A few clarifications are in order. I am really not sure about AGI timelines and that’s why I am reluctant to attach any probability to it. For instance, the only reason I believe that there is less than 50% chance that we will have AGI in the next 50 years is because we have not seen it yet and IMO it seems rather unlikely to me that the current directions will lead us there. But that is a very weak justification. What I do know is that there has to be some radical qualitative change for artificial agents to go from excelling in narrow tasks to developing general intelligence.
That said, it may seem like nit-picking but I do want to draw the distinction between “not significant progress” and “no progress at all” towards AGI. Not only am I stating the former, I have no doubt that we have made incredible progress with algorithms in general. I am less convinced about how much those algorithms help us get closer towards an AGI. (In hindsight, it may turn out that our current deep learning approaches such as GANs contain path-breaking proto-AGI ideas /principles, but I am unable to see it that way).

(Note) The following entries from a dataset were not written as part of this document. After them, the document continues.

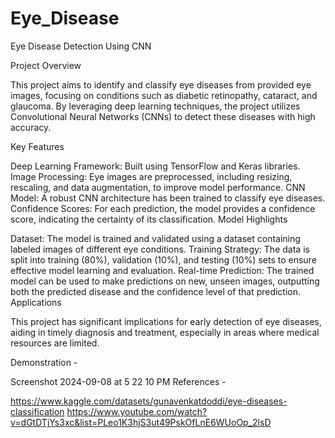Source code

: # Eye_Disease
Eye Disease Detection Using CNN

Project Overview

This project aims to identify and classify eye diseases from provided eye images, focusing on conditions such as diabetic retinopathy, cataract, and glaucoma. By leveraging deep learning techniques, the project utilizes Convolutional Neural Networks (CNNs) to detect these diseases with high accuracy.

Key Features

Deep Learning Framework: Built using TensorFlow and Keras libraries.
Image Processing: Eye images are preprocessed, including resizing, rescaling, and data augmentation, to improve model performance.
CNN Model: A robust CNN architecture has been trained to classify eye diseases.
Confidence Scores: For each prediction, the model provides a confidence score, indicating the certainty of its classification.
Model Highlights

Dataset: The model is trained and validated using a dataset containing labeled images of different eye conditions.
Training Strategy: The data is split into training (80%), validation (10%), and testing (10%) sets to ensure effective model learning and evaluation.
Real-time Prediction: The trained model can be used to make predictions on new, unseen images, outputting both the predicted disease and the confidence level of that prediction.
Applications

This project has significant implications for early detection of eye diseases, aiding in timely diagnosis and treatment, especially in areas where medical resources are limited.

Demonstration -

Screenshot 2024-09-08 at 5 22 10 PM
References -

https://www.kaggle.com/datasets/gunavenkatdoddi/eye-diseases-classification
https://www.youtube.com/watch?v=dGtDTjYs3xc&list=PLeo1K3hjS3ut49PskOfLnE6WUoOp_2lsD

If we consider a scale of 0-100 where 100 represents AGI attainment and 0 is some starting point in the 1950s, I have no clear idea whether the progress we’ve made thus far is close to 5 or 0.5 or even 0.05. I have no strong arguments to justify one or the other because I am way too uncertain about how far the final stage is.
There can also be no question with respect to the other categories of progress that you have highlighted such as compute power and infrastructure and large datasets -indeed I see these as central to the remarkable performance we have come to witness with deep learning models.

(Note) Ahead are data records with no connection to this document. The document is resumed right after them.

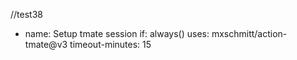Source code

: //test38

- name: Setup tmate session
  if: always()
  uses: mxschmitt/action-tmate@v3
  timeout-minutes: 15
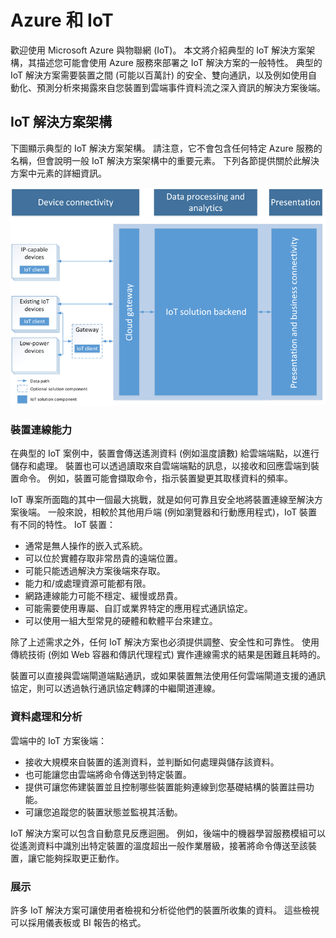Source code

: # Azure 和 IoT

歡迎使用 Microsoft Azure 與物聯網 (IoT)。 本文將介紹典型的 IoT 解決方案架構，其描述您可能會使用 Azure 服務來部署之 IoT 解決方案的一般特性。 典型的 IoT 解決方案需要裝置之間 (可能以百萬計) 的安全、雙向通訊，以及例如使用自動化、預測分析來揭露來自您裝置到雲端事件資料流之深入資訊的解決方案後端。

## IoT 解決方案架構

下圖顯示典型的 IoT 解決方案架構。 請注意，它不會包含任何特定 Azure 服務的名稱，但會說明一般 IoT 解決方案架構中的重要元素。 下列各節提供關於此解決方案中元素的詳細資訊。

![IoT 解決方案架構][img-solution-architecture]

### 裝置連線能力

在典型的 IoT 案例中，裝置會傳送遙測資料 (例如溫度讀數) 給雲端端點，以進行儲存和處理。 裝置也可以透過讀取來自雲端端點的訊息，以接收和回應雲端到裝置命令。 例如，裝置可能會擷取命令，指示裝置變更其取樣資料的頻率。

IoT 專案所面臨的其中一個最大挑戰，就是如何可靠且安全地將裝置連線至解決方案後端。 一般來說，相較於其他用戶端 (例如瀏覽器和行動應用程式)，IoT 裝置有不同的特性。 IoT 裝置：

- 通常是無人操作的嵌入式系統。
- 可以位於實體存取非常昂貴的遠端位置。
- 可能只能透過解決方案後端來存取。
- 能力和/或處理資源可能都有限。
- 網路連線能力可能不穩定、緩慢或昂貴。
- 可能需要使用專屬、自訂或業界特定的應用程式通訊協定。
- 可以使用一組大型常見的硬體和軟體平台來建立。

除了上述需求之外，任何 IoT 解決方案也必須提供調整、安全性和可靠性。 使用傳統技術 (例如 Web 容器和傳訊代理程式) 實作連線需求的結果是困難且耗時的。

裝置可以直接與雲端閘道端點通訊，或如果裝置無法使用任何雲端閘道支援的通訊協定，則可以透過執行通訊協定轉譯的中繼閘道連線。

### 資料處理和分析

雲端中的 IoT 方案後端：

- 接收大規模來自裝置的遙測資料，並判斷如何處理與儲存該資料。 
- 也可能讓您由雲端將命令傳送到特定裝置。
- 提供可讓您佈建裝置並且控制哪些裝置能夠連線到您基礎結構的裝置註冊功能。
- 可讓您追蹤您的裝置狀態並監視其活動。

IoT 解決方案可以包含自動意見反應迴圈。 例如，後端中的機器學習服務模組可以從遙測資料中識別出特定裝置的溫度超出一般作業層級，接著將命令傳送至該裝置，讓它能夠採取更正動作。

### 展示

許多 IoT 解決方案可讓使用者檢視和分析從他們的裝置所收集的資料。 這些檢視可以採用儀表板或 BI 報告的格式。

[img-solution-architecture]: ./media/iot-azure-and-iot/iot-reference-architecture.png

[lnk-machinelearning]: http://azure.microsoft.com/services/machine-learning/
[Azure IoT Suite]: http://azure.microsoft.com/solutions/iot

The perspective I have is that while acknowledging plenty of progress in understanding several processes in the brain such as signal propagation, mapping of specific sensory stimuli to neuronal activity, theories of how brain wiring at birth may have encoded several learning algorithms, they constitute piece-meal knowledge and they still seem quite a few strides removed the bigger question—how do we attain high level cognition, develop abstract thinking, be able to reason and solve complex mathematical problems ?
I agree that we don’t necessarily have to reproduce the exact wiring or the functional relation in order to create a general intelligence (which is why I mentioned the equivalence classes).

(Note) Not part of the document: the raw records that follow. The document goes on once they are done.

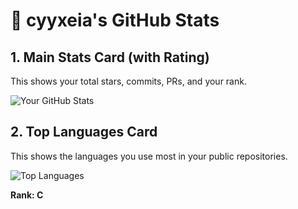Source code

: # 🌙 cyyxeia's GitHub Stats

## 1. Main Stats Card (with Rating)
This shows your total stars, commits, PRs, and your rank.

![Your GitHub Stats](https://github-readme-stats.vercel.app/api?username=cyyxeia&show_icons=true&theme=tokyonight)

## 2. Top Languages Card
This shows the languages you use most in your public repositories.

![Top Languages](https://github-readme-stats.vercel.app/api/top-langs/?username=cyyxeia&layout=compact&theme=tokyonight)

**Rank: C**
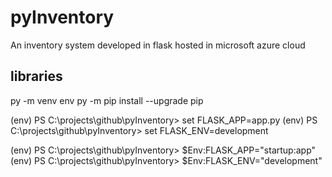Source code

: # pyInventory
An inventory system developed in flask hosted in microsoft azure cloud

## libraries
py -m venv env
 py -m pip install --upgrade pip      
 
(env) PS C:\projects\github\pyInventory> set FLASK_APP=app.py
(env) PS C:\projects\github\pyInventory> set FLASK_ENV=development


(env) PS C:\projects\github\pyInventory> $Env:FLASK_APP="startup:app"
(env) PS C:\projects\github\pyInventory> $Env:FLASK_ENV="development"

Finite number of genes implies finite steps/information/computation (and that is not disputable of course) but the number of potential wiring options in the brain and functional forms between input and output is exponentially large. (It is in principle, infinite, if we want to reproduce the exact function, but we both agree that that may not be necessary). Pure exploratory search may not be feasible and one may make the case that with appropriate priors and assuming some modular structure of the brain, the search space will reduce considerably, but still how much of a quantitative grip do we have on this? And how much rests on speculation?